I have read several articles which say that the CPU has the ALU (and other small specific execution units), Control Unit and the Registers and well other buffers/pipelines, internal buses etc.

The Control unit:

The control unit implements the architecture of the CPU. It performs
the tasks of fetching, decoding, managing execution and then storing
results.

Studying pipeline concept, and what I understand is that at least two steps:

1. Fetch,Decode--->CONTROL UNIT

2. Execute-------->ALU and OTHER EXECUTE UNITS

Both steps PERFORMED IN PARALLEL. That is, while the CPU is executing an instruction, at that same time another is being fetched and decoded.

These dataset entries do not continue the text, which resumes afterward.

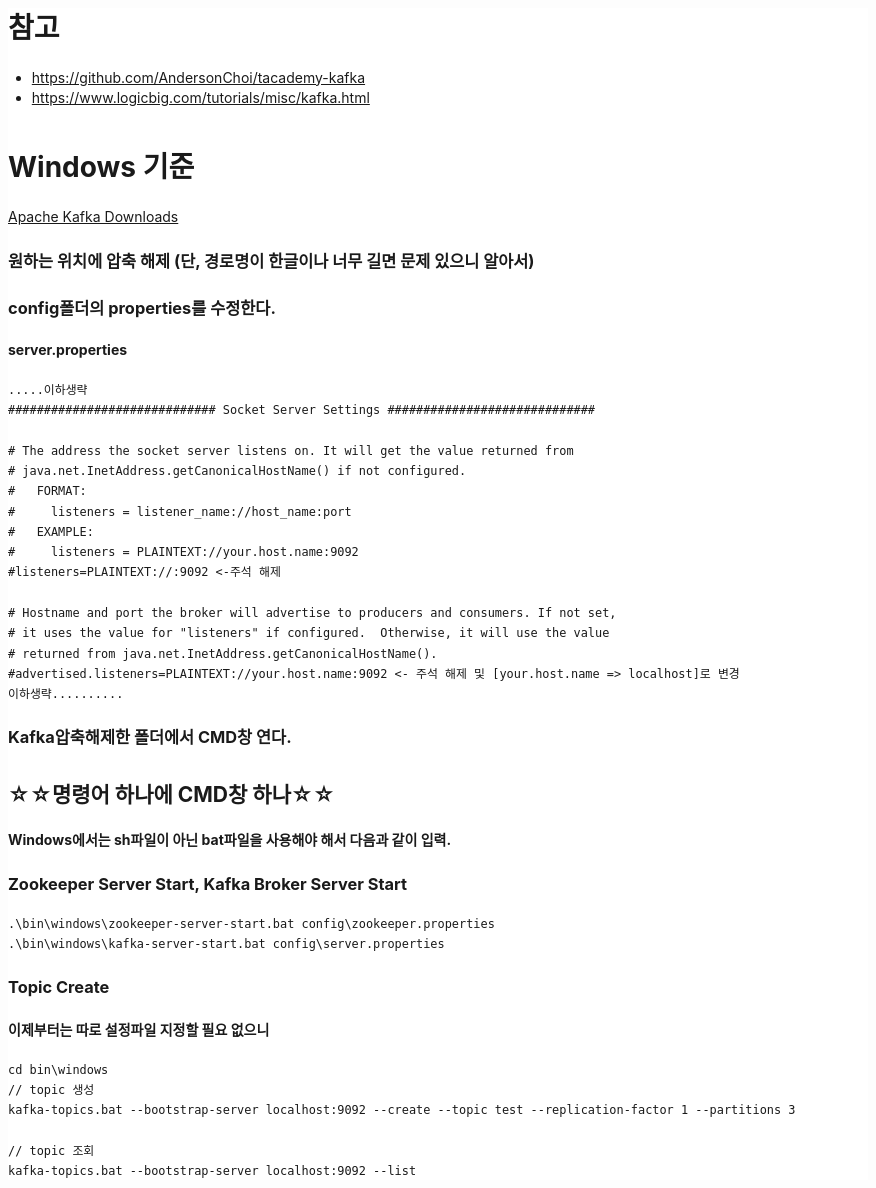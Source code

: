 # 참고
- https://github.com/AndersonChoi/tacademy-kafka
- https://www.logicbig.com/tutorials/misc/kafka.html

# Windows 기준

[Apache Kafka Downloads](https://kafka.apache.org/downloads)

### 원하는 위치에 압축 해제 (단, 경로명이 한글이나 너무 길면 문제 있으니 알아서)

### config폴더의 properties를 수정한다.

#### server.properties
```
.....이하생략
############################# Socket Server Settings #############################

# The address the socket server listens on. It will get the value returned from 
# java.net.InetAddress.getCanonicalHostName() if not configured.
#   FORMAT:
#     listeners = listener_name://host_name:port
#   EXAMPLE:
#     listeners = PLAINTEXT://your.host.name:9092
#listeners=PLAINTEXT://:9092 <-주석 해제

# Hostname and port the broker will advertise to producers and consumers. If not set, 
# it uses the value for "listeners" if configured.  Otherwise, it will use the value
# returned from java.net.InetAddress.getCanonicalHostName().
#advertised.listeners=PLAINTEXT://your.host.name:9092 <- 주석 해제 및 [your.host.name => localhost]로 변경
이하생략..........
```

### Kafka압축해제한 폴더에서 CMD창 연다.
## ☆☆명령어 하나에 CMD창 하나☆☆
#### Windows에서는 sh파일이 아닌 bat파일을 사용해야 해서 다음과 같이 입력.

### Zookeeper Server Start, Kafka Broker Server Start
```
.\bin\windows\zookeeper-server-start.bat config\zookeeper.properties
.\bin\windows\kafka-server-start.bat config\server.properties
```

### Topic Create
#### 이제부터는 따로 설정파일 지정할 필요 없으니
```
cd bin\windows
// topic 생성
kafka-topics.bat --bootstrap-server localhost:9092 --create --topic test --replication-factor 1 --partitions 3

// topic 조회
kafka-topics.bat --bootstrap-server localhost:9092 --list
```

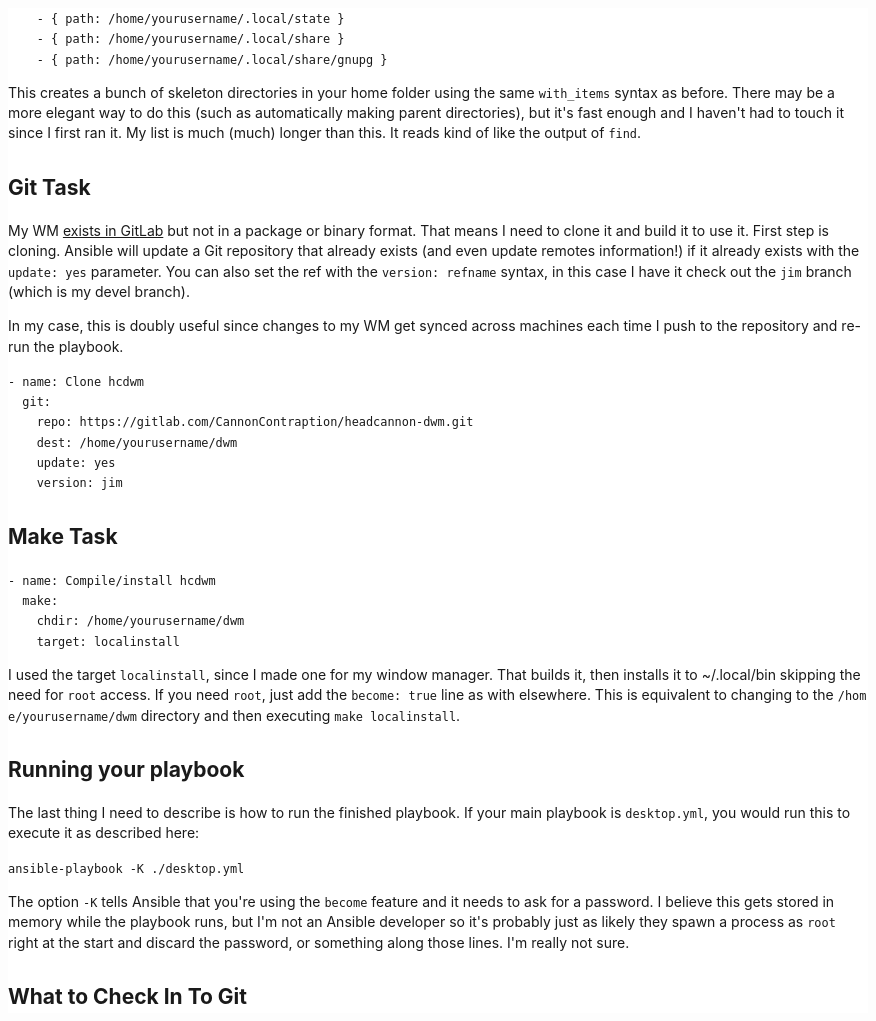         - { path: /home/yourusername/.local/state }
        - { path: /home/yourusername/.local/share }
        - { path: /home/yourusername/.local/share/gnupg }

This creates a bunch of skeleton directories in your home folder using the same `with_items` syntax as before. There may be a more elegant way to do this (such as automatically making parent directories), but it's fast enough and I haven't had to touch it since I first ran it. My list is much (much) longer than this. It reads kind of like the output of `find`.

## Git Task

My WM [exists in GitLab](https://gitlab.com/CannonContraption/headcannon-dwm) but not in a package or binary format. That means I need to clone it and build it to use it. First step is cloning. Ansible will update a Git repository that already exists (and even update remotes information!) if it already exists with the `update: yes` parameter. You can also set the ref with the `version: refname` syntax, in this case I have it check out the `jim` branch (which is my devel branch).

In my case, this is doubly useful since changes to my WM get synced across machines each time I push to the repository and re-run the playbook.

    - name: Clone hcdwm
      git:
        repo: https://gitlab.com/CannonContraption/headcannon-dwm.git
        dest: /home/yourusername/dwm
        update: yes
        version: jim

## Make Task

    - name: Compile/install hcdwm
      make:
        chdir: /home/yourusername/dwm
        target: localinstall
        
I used the target `localinstall`, since I made one for my window manager. That builds it, then installs it to ~/.local/bin skipping the need for `root` access. If you need `root`, just add the `become: true` line as with elsewhere. This is equivalent to changing to the `/home/yourusername/dwm` directory and then executing `make localinstall`.

## Running your playbook

The last thing I need to describe is how to run the finished playbook. If your main playbook is `desktop.yml`, you would run this to execute it as described here:

    ansible-playbook -K ./desktop.yml
    
The option `-K` tells Ansible that you're using the `become` feature and it needs to ask for a password. I believe this gets stored in memory while the playbook runs, but I'm not an Ansible developer so it's probably just as likely they spawn a process as `root` right at the start and discard the password, or something along those lines. I'm really not sure.

## What to Check In To Git
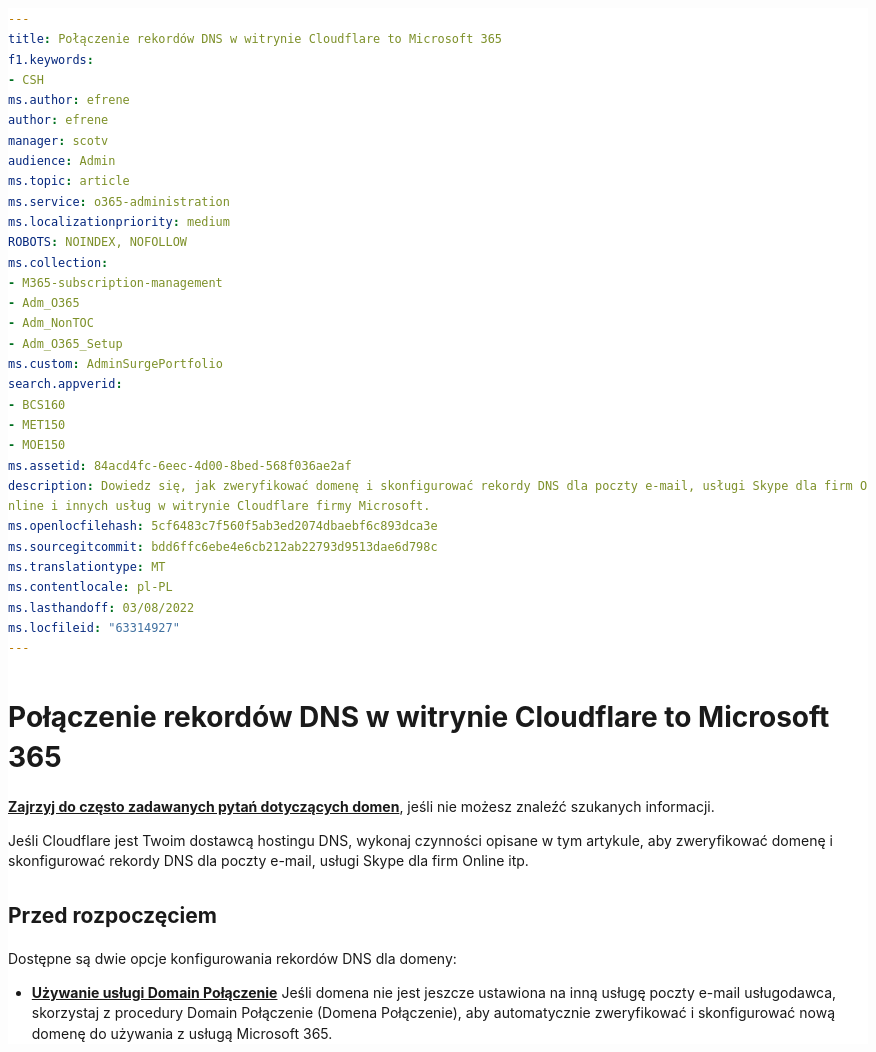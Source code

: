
 ```yaml
---
title: Połączenie rekordów DNS w witrynie Cloudflare to Microsoft 365
f1.keywords:
- CSH
ms.author: efrene
author: efrene
manager: scotv
audience: Admin
ms.topic: article
ms.service: o365-administration
ms.localizationpriority: medium
ROBOTS: NOINDEX, NOFOLLOW
ms.collection:
- M365-subscription-management
- Adm_O365
- Adm_NonTOC
- Adm_O365_Setup
ms.custom: AdminSurgePortfolio
search.appverid:
- BCS160
- MET150
- MOE150
ms.assetid: 84acd4fc-6eec-4d00-8bed-568f036ae2af
description: Dowiedz się, jak zweryfikować domenę i skonfigurować rekordy DNS dla poczty e-mail, usługi Skype dla firm Online i innych usług w witrynie Cloudflare firmy Microsoft.
ms.openlocfilehash: 5cf6483c7f560f5ab3ed2074dbaebf6c893dca3e
ms.sourcegitcommit: bdd6ffc6ebe4e6cb212ab22793d9513dae6d798c
ms.translationtype: MT
ms.contentlocale: pl-PL
ms.lasthandoff: 03/08/2022
ms.locfileid: "63314927"
---
```

# <a name="connect-your-dns-records-at-cloudflare-to-microsoft-365"></a>Połączenie rekordów DNS w witrynie Cloudflare to Microsoft 365

 **[Zajrzyj do często zadawanych pytań dotyczących domen](../setup/domains-faq.yml)**, jeśli nie możesz znaleźć szukanych informacji. 

Jeśli Cloudflare jest Twoim dostawcą hostingu DNS, wykonaj czynności opisane w tym artykule, aby zweryfikować domenę i skonfigurować rekordy DNS dla poczty e-mail, usługi Skype dla firm Online itp.

## <a name="before-you-begin"></a>Przed rozpoczęciem

Dostępne są dwie opcje konfigurowania rekordów DNS dla domeny:

- [**Używanie usługi Domain Połączenie**](#use-domain-connect-to-verify-and-set-up-your-domain) Jeśli domena nie jest jeszcze ustawiona na inną usługę poczty e-mail usługodawca, skorzystaj z procedury Domain Połączenie (Domena Połączenie), aby automatycznie zweryfikować i skonfigurować nową domenę do używania z usługą Microsoft 365. 
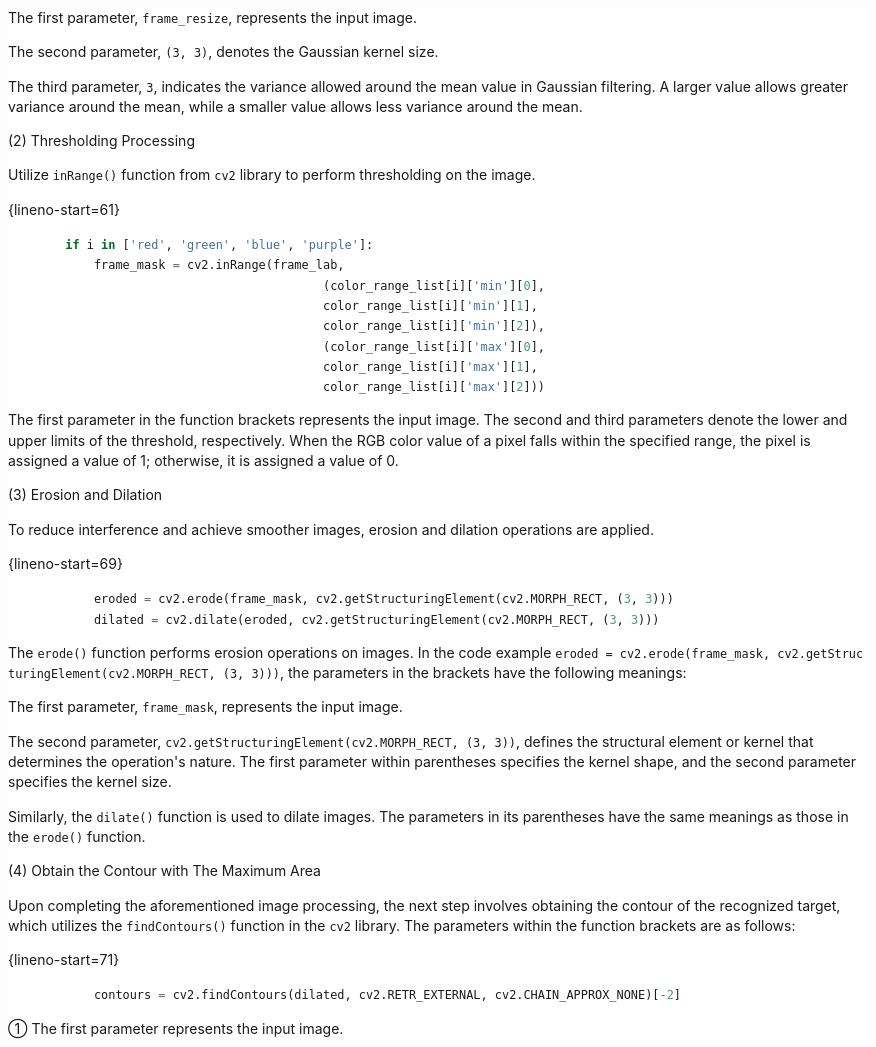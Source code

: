 The first parameter, `frame_resize`, represents the input image.

The second parameter, `(3, 3)`, denotes the Gaussian kernel size.

The third parameter, `3`, indicates the variance allowed around the mean value in Gaussian filtering. A larger value allows greater variance around the mean, while a smaller value allows less variance around the mean.

(2) Thresholding Processing

Utilize `inRange()` function from `cv2` library to perform thresholding on the image.

{lineno-start=61}
```python
        if i in ['red', 'green', 'blue', 'purple']:
            frame_mask = cv2.inRange(frame_lab,
                                            (color_range_list[i]['min'][0],
                                            color_range_list[i]['min'][1],
                                            color_range_list[i]['min'][2]),
                                            (color_range_list[i]['max'][0],
                                            color_range_list[i]['max'][1],
                                            color_range_list[i]['max'][2])) 
```

The first parameter in the function brackets represents the input image. The second and third parameters denote the lower and upper limits of the threshold, respectively. When the RGB color value of a pixel falls within the specified range, the pixel is assigned a value of 1; otherwise, it is assigned a value of 0.

(3) Erosion and Dilation

To reduce interference and achieve smoother images, erosion and dilation operations are applied.

{lineno-start=69}
```python
            eroded = cv2.erode(frame_mask, cv2.getStructuringElement(cv2.MORPH_RECT, (3, 3)))  
            dilated = cv2.dilate(eroded, cv2.getStructuringElement(cv2.MORPH_RECT, (3, 3)))
```
The `erode()` function performs erosion operations on images. In the code example `eroded = cv2.erode(frame_mask, cv2.getStructuringElement(cv2.MORPH_RECT, (3, 3)))`, the parameters in the brackets have the following meanings:

The first parameter, `frame_mask`, represents the input image.

The second parameter, `cv2.getStructuringElement(cv2.MORPH_RECT, (3, 3))`, defines the structural element or kernel that determines the operation's nature. The first parameter within parentheses specifies the kernel shape, and the second parameter specifies the kernel size.

Similarly, the `dilate()` function is used to dilate images. The parameters in its parentheses have the same meanings as those in the `erode()` function.

(4) Obtain the Contour with The Maximum Area

Upon completing the aforementioned image processing, the next step involves obtaining the contour of the recognized target, which utilizes the `findContours()` function in the `cv2` library. The parameters within the function brackets are as follows:

{lineno-start=71}
```python
            contours = cv2.findContours(dilated, cv2.RETR_EXTERNAL, cv2.CHAIN_APPROX_NONE)[-2]
```
① The first parameter represents the input image.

Am I correct in assuming the above? Or do the Control unit and Execution unit work one after the other like some kind of switching between clock cycles?

Best Answer

Yes. This is the exactly benefit in use a pipeline. The most simple real life example is a laundry.

When you just arrive there, you have dirty clothes that you want to "process". You put the first group of clothes inside the washer and wait until it finishes. When it is ready, you get your first pack of clothes and put all in the dryer machine and fetch and load more clothes into the washer in parallel. When the dryer end its job you then start the "folding cycle", releasing the dryer.

I think you get the idea that while you are folding you can load more clothes in the washer and dry more clothes from the washer in parallel.

The main idea in both cases, processor and laundry, are similar: you can do more in less time by doing parallel jobs.

In the opposite, a processor without a pipeline have to wait all the execution ends to fetch another instruction. Using the laundry analogy again, it is like you only start to wash another group of clothes only after fold all clothes from the first group, wasting time in the middle.